I don't think it's over today because there a number of issues on the table. Things that Bush said in the debate that aren't true, and the fact that Gore has some issues he can fight on. But it is -- he's in a difficult position, there's no doubt about it.

WOODRUFF: Gore in a difficult position, is that how you see it?

BROOKS: Well that's for sure. He's looking into the abyss. Listen, I think, you know...

WOODRUFF: You think it's that bad?

BROOKS: Yes, I really do, because it's not a question of who won the debates on style points. It's not a question of who loomed over who, who invaded who's space. And it's a question of substance.

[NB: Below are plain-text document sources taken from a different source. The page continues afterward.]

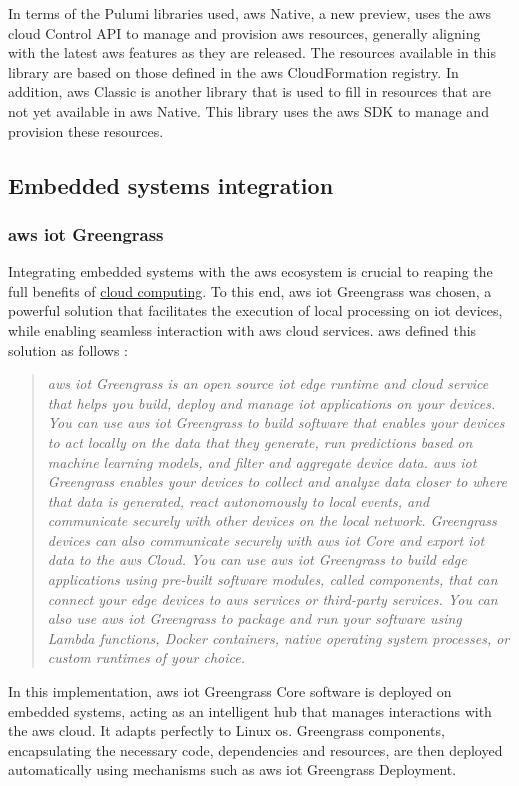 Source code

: In terms of the Pulumi libraries used, \gls{aws} Native, a new preview, uses the \gls{aws} \Gls{cloud} Control API to manage and provision \gls{aws} resources, generally aligning with the latest \gls{aws} features as they are released. The resources available in this library are based on those defined in the \gls{aws} CloudFormation registry. In addition, \gls{aws} Classic is another library that is used to fill in resources that are not yet available in \gls{aws} Native. This library uses the \gls{aws} SDK to manage and provision these resources.


\subsection{Embedded systems integration}
\subsubsection{\gls{aws} \acrshort{iot} Greengrass}
Integrating embedded systems with the \gls{aws} ecosystem is crucial to reaping the full benefits of \hyperref[subsec:cloudcomputing]{cloud computing}. To this end, \gls{aws} \acrshort{iot} Greengrass was chosen, a powerful solution that facilitates the execution of local processing on \acrshort{iot} devices, while enabling seamless interaction with \gls{aws} \gls{cloud} services. \gls{aws} defined this solution as follows :
\begin{quote}
    \textit{\gls{aws} \acrshort{iot} Greengrass is an open source \acrfull{iot} edge runtime and \gls{cloud} service that helps you build, deploy and manage \acrshort{iot} applications on your devices. You can use \gls{aws} \acrshort{iot} Greengrass to build software that enables your devices to act locally on the data that they generate, run predictions based on machine learning models, and filter and aggregate device data. \gls{aws} \acrshort{iot} Greengrass enables your devices to collect and analyze data closer to where that data is generated, react autonomously to local events, and communicate securely with other devices on the local network. Greengrass devices can also communicate securely with \gls{aws} \acrshort{iot} Core and export \acrshort{iot} data to the \gls{aws} Cloud. You can use \gls{aws} \acrshort{iot} Greengrass to build edge applications using pre-built software modules, called components, that can connect your edge devices to \gls{aws} services or third-party services. You can also use \gls{aws} \acrshort{iot} Greengrass to package and run your software using Lambda functions, Docker containers, native operating system processes, or custom runtimes of your choice. \cite{aws_iot_greengrass}}\\
\end{quote}
In this implementation, \gls{aws} \acrshort{iot} Greengrass Core software is deployed on embedded systems, acting as an intelligent hub that manages interactions with the \gls{aws} \gls{cloud}. It adapts perfectly to Linux \acrshort{os}. Greengrass components, encapsulating the necessary code, dependencies and resources, are then deployed automatically using mechanisms such as \gls{aws} \acrshort{iot} Greengrass Deployment.

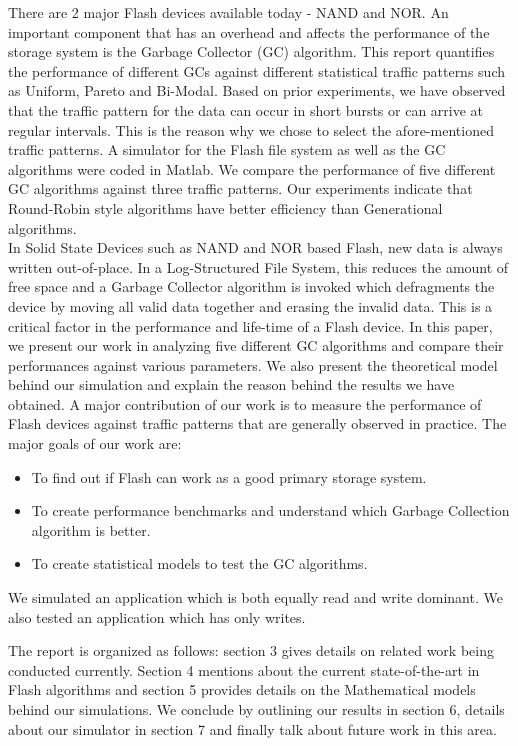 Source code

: \documentclass[11pt]{report} %
\begin{document}
There are 2 major Flash devices available today - NAND and NOR.
An important component that has an overhead and affects the performance of the storage system is the Garbage Collector (GC) algorithm. This report quantifies the performance of different GCs against different statistical traffic patterns such as Uniform, Pareto and Bi-Modal. Based on prior experiments, we have observed that the traffic pattern for the data can occur in short bursts or can arrive at regular intervals. This is the reason why we chose to select the afore-mentioned traffic patterns. A simulator for the Flash file system as well as the GC algorithms were coded in Matlab. We compare the performance of five different GC algorithms against three traffic patterns. Our experiments indicate that Round-Robin style algorithms have better efficiency than Generational algorithms.\\

In Solid State Devices such as NAND and NOR based Flash, new data is always written out-of-place. In a Log-Structured File System, this reduces the amount of free space and a Garbage Collector algorithm is invoked which defragments the device by moving all valid data together and erasing the invalid data. This is a critical factor in the performance and life-time of a Flash device. In this paper, we present our work in analyzing five different GC algorithms and compare their performances against various parameters. We also present the theoretical model behind our simulation and explain the reason behind the results we have obtained. A major contribution of our work is to measure the performance of Flash devices against traffic patterns that are generally observed in practice.
The major goals of our work are:
\begin{itemize}
\item To find out if Flash can work as a good primary storage system. 
\item To create performance benchmarks and understand which Garbage Collection algorithm is better. 
\item To create statistical models to test the GC algorithms.
\end{itemize}

We simulated an application which is both equally read and write dominant. We also tested an application which has only writes.

The report is organized as follows: section 3 gives details on related work being conducted currently. Section 4 mentions about the current state-of-the-art in Flash algorithms and section 5 provides details on the Mathematical models behind our simulations. We conclude by outlining our results in section 6, details about our simulator in section 7 and finally talk about future work in this area.
\end{document}
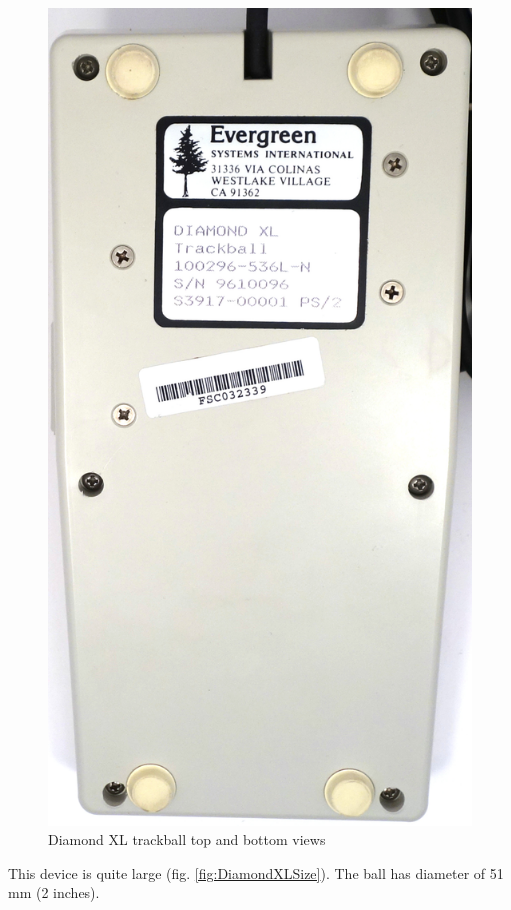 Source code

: \documentclass[11pt, a4paper]{article}
\begin{document}
\begin{figure}[h]
    \includegraphics[scale=0.35]{1993_evergreen_diamond_xl_trackball/bottom_30.jpg}
    \caption{Diamond XL trackball top and bottom views}
     \label{fig:DiamondXLTopBottom}
\end{figure}

This device is quite large (fig. \ref{fig:DiamondXLSize}). The ball has diameter of 51 mm (2 inches).
\end{document}
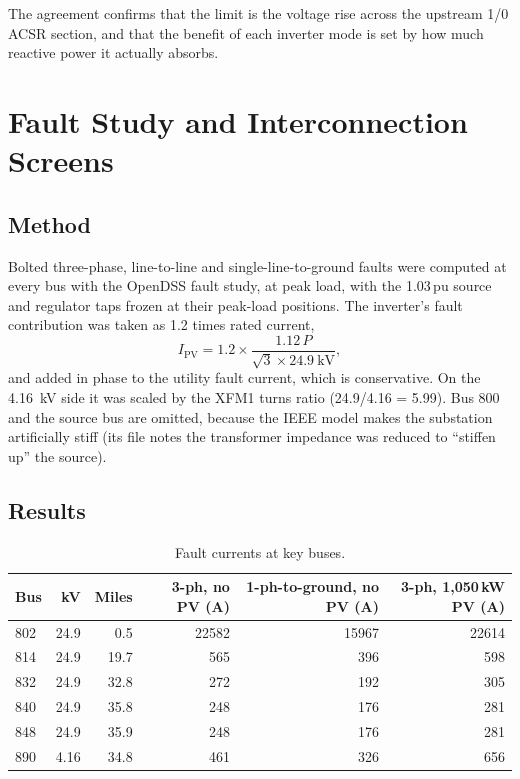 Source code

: \documentclass[11pt,letterpaper]{article}
\begin{document}
The agreement confirms that the limit is the voltage rise across the upstream 1/0 ACSR section, and that the
benefit of each inverter mode is set by how much reactive power it actually absorbs.

\section{Fault Study and Interconnection Screens}

\subsection{Method}
Bolted three-phase, line-to-line and single-line-to-ground faults were computed at every bus with the OpenDSS
fault study, at peak load, with the 1.03\,pu source and regulator taps frozen at their peak-load positions.
The inverter's fault contribution was taken as 1.2 times rated current,
\[
  I_\text{PV} = 1.2\times\frac{1.12\,P}{\sqrt{3}\times24.9\ \text{kV}},
\]
and added in phase to the utility fault current, which is conservative. On the \SI{4.16}{kV} side it was scaled
by the XFM1 turns ratio (24.9/4.16 = 5.99). Bus 800 and the source bus are omitted, because the IEEE model makes
the substation artificially stiff (its file notes the transformer impedance was reduced to ``stiffen up'' the
source).

\subsection{Results}
\begin{table}[H]
\centering
\small
\begin{tabular}{@{}lrrrrr@{}}
\toprule
Bus & kV & Miles & 3-ph, no PV (A) & 1-ph-to-ground, no PV (A) & 3-ph, 1{,}050\,kW PV (A) \\
\midrule
802 & 24.9 & 0.5 & \num{22582} & \num{15967} & \num{22614} \\
814 & 24.9 & 19.7 & 565 & 396 & 598 \\
832 & 24.9 & 32.8 & 272 & 192 & 305 \\
840 & 24.9 & 35.8 & 248 & 176 & 281 \\
848 & 24.9 & 35.9 & 248 & 176 & 281 \\
890 & 4.16 & 34.8 & 461 & 326 & 656 \\
\bottomrule
\end{tabular}
\caption{Fault currents at key buses.}
\label{tab:fault}
\end{table}
\end{document}
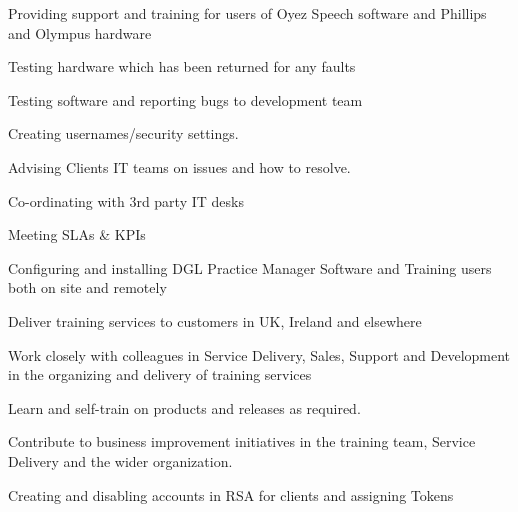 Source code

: \documentclass[a4paper]{deedy-resume}
\begin{document}
\begin{minipage}[t]{0.60\textwidth}

\item Providing support and training for users of Oyez Speech software and Phillips and Olympus hardware 
\sectionspace
\begin{tightitemize}
\item Testing hardware which has been returned for any faults 
\item Testing software and reporting bugs to development team 
\item Creating usernames/security settings.
\item Advising Clients IT teams on issues and how to resolve.
\item Co-ordinating with 3rd party IT desks
\item Meeting SLAs \& KPIs
\end{tightitemize}

\sectionspace %


\item Configuring and installing DGL Practice Manager Software and Training users both on site and remotely 
\sectionspace
\begin{tightitemize}
\item Deliver training services to customers in UK, Ireland and elsewhere
\item Work closely with colleagues in Service Delivery, Sales, Support and
Development in the organizing and delivery of training services
\item Learn and self-train on products and releases as required.
\item Contribute to business improvement initiatives in the training team, Service Delivery and the wider organization.
\item Creating and disabling accounts in RSA for clients and assigning Tokens
\end{tightitemize}
\sectionspace %


\end{minipage} %
\end{document}
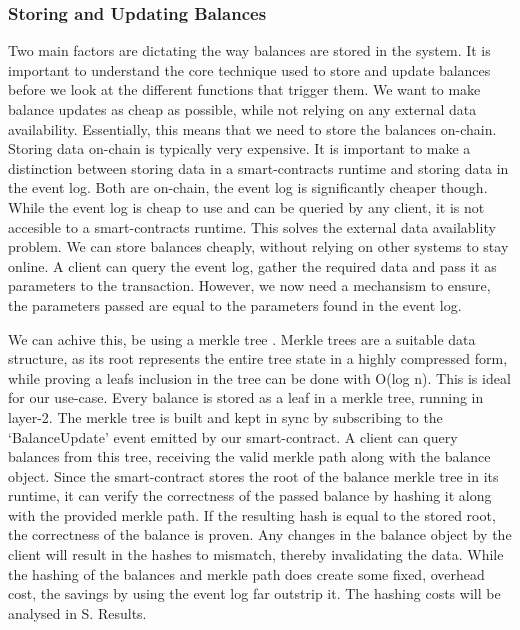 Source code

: \documentclass[../../thesis.tex]{subfiles}
\begin{document}
\subsubsection{Storing and Updating Balances} \label{balances}
Two main factors are dictating the way balances are stored in the system. It is important to understand the core technique used to store and update balances before we look at the different functions that trigger them. We want to make balance updates as cheap as possible, while not relying on any external data availability. Essentially, this means that we need to store the balances on-chain. Storing data on-chain is typically very expensive. It is important to make a distinction between storing data in a smart-contracts runtime and storing data in the event log. Both are on-chain, the event log is significantly cheaper though. While the event log is cheap to use and can be queried by any client, it is not accesible to a smart-contracts runtime. This solves the external data availablity problem. We can store balances cheaply, without relying on other systems to stay online. A client can query the event log, gather the required data and pass it as parameters to the transaction. However, we now need a mechansism to ensure, the parameters passed are equal to the parameters found in the event log. 

We can achive this, be using a merkle tree \cite{szydlo2004merkle}. Merkle trees are a suitable data structure, as its root represents the entire tree state in a highly compressed form, while proving a leafs inclusion in the tree can be done with O(log n). This is ideal for our use-case. Every balance is stored as a leaf in a merkle tree, running in layer-2. The merkle tree is built and kept in sync by subscribing to the `BalanceUpdate' event emitted by our smart-contract. A client can query balances from this tree, receiving the valid merkle path along with the balance object. Since the smart-contract stores the root of the balance merkle tree in its runtime, it can verify the correctness of the passed balance by hashing it along with the provided merkle path. If the resulting hash is equal to the stored root, the correctness of the balance is proven. Any changes in the balance object by the client will result in the hashes to mismatch, thereby invalidating the data. While the hashing of the balances and merkle path does create some fixed, overhead cost, the savings by using the event log far outstrip it. The hashing costs will be analysed in S. Results.
\end{document}

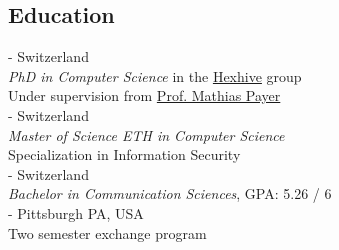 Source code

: \documentclass[mm, 11pt]{simple_style}
\begin{document}
\begin{resume}
\section{Education}
 - Switzerland  \\
{\sl PhD in Computer Science} in the \href{hexhive.epfl.ch}{Hexhive} group\\
Under supervision from \href{nebelwelt.net}{Prof. Mathias Payer}\\
 - Switzerland \\
{\sl Master of Science ETH in Computer Science}\\
Specialization in Information Security\\
 - Switzerland  \\
{\sl Bachelor in Communication Sciences}, GPA: 5.26 / 6\\
 - Pittsburgh PA, USA \\
Two semester exchange program\\
\sectionline

\end{resume}
\end{document}

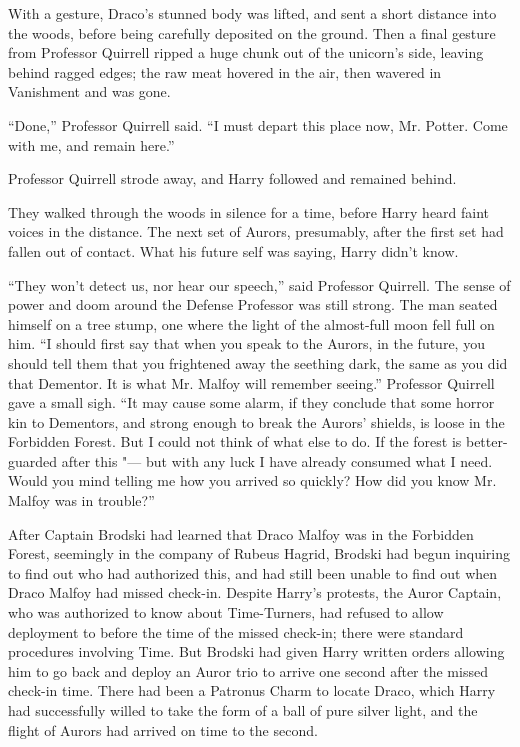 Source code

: With a gesture, Draco's stunned body was lifted, and sent a short
distance into the woods, before being carefully deposited on the ground.
Then a final gesture from Professor Quirrell ripped a huge chunk out of
the unicorn's side, leaving behind ragged edges; the raw meat hovered in
the air, then wavered in Vanishment and was gone.

``Done,'' Professor Quirrell said. ``I must depart this place now, Mr.
Potter. Come with me, and remain here.''

Professor Quirrell strode away, and Harry followed and remained behind.

They walked through the woods in silence for a time, before Harry heard
faint voices in the distance. The next set of Aurors, presumably, after
the first set had fallen out of contact. What his future self was
saying, Harry didn't know.

``They won't detect us, nor hear our speech,'' said Professor Quirrell.
The sense of power and doom around the Defense Professor was still
strong. The man seated himself on a tree stump, one where the light of
the almost-full moon fell full on him. ``I should first say that when
you speak to the Aurors, in the future, you should tell them that you
frightened away the seething dark, the same as you did that Dementor. It
is what Mr. Malfoy will remember seeing.'' Professor Quirrell gave a
small sigh. ``It may cause some alarm, if they conclude that some horror
kin to Dementors, and strong enough to break the Aurors' shields, is
loose in the Forbidden Forest. But I could not think of what else to do.
If the forest is better-guarded after this "--- but with any luck I have
already consumed what I need. Would you mind telling me how you arrived
so quickly? How did you know Mr. Malfoy was in trouble?''

After Captain Brodski had learned that Draco Malfoy was in the Forbidden
Forest, seemingly in the company of Rubeus Hagrid, Brodski had begun
inquiring to find out who had authorized this, and had still been unable
to find out when Draco Malfoy had missed check-in. Despite Harry's
protests, the Auror Captain, who was authorized to know about
Time-Turners, had refused to allow deployment to before the time of the
missed check-in; there were standard procedures involving Time. But
Brodski had given Harry written orders allowing him to go back and
deploy an Auror trio to arrive one second after the missed check-in
time. There had been a Patronus Charm to locate Draco, which Harry had
successfully willed to take the form of a ball of pure silver light, and
the flight of Aurors had arrived on time to the second.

Al Gore made a strategic decision at the Democratic convention and then again at the third debate to be a fighter, to be an angry, progressive populist -- not to rush to the center the way people always do at the end of the campaigns but to rush to the left. And the people on the left are happy with him, but it's just not where the country wanted to go. And that is the substantive problem with his campaign. It was submerged a little after the convention. It's looming now.

DIONNE: I disagree with David in this sense, that I think Gore's problem is that he needed to separate himself from Clinton early on, just to say I'm my own man, but that he has messed it up ever since. I think that once he established his independence from Clinton, he needed to embrace the fact that the country is doing quite well now, and he needed Clinton's help.

And I think the two pieces that ran earlier in the show really described that very well, that Gore needs to say, yes, I'm independent, but, yes, if you elect George Bush, you're risking something that we have accomplished in the years that we've been in office. And Gore hasn't done very well at that yet.

WOODRUFF: So, David, do you degree agree that the relationship with Clinton is a crucial part of what's going on?

BROOKS: Absolutely. When Clinton -- the Clinton style was to target upscale soccer-mom voters. The Gore style is to target downscale, non-college-educated working-class voters. total difference of approach. The Gore style is very upbeat, triangulation. Gore talks about false choices between right and left. He was in the center. And this week, Gore talks about big choices, left versus right.

You know, the Republican Party never could figure out how to handle Bill Clinton. But, manna from heaven, Al Gore gives up the triangulated style and emerges as a progressive. Republicans know how to beat progressives.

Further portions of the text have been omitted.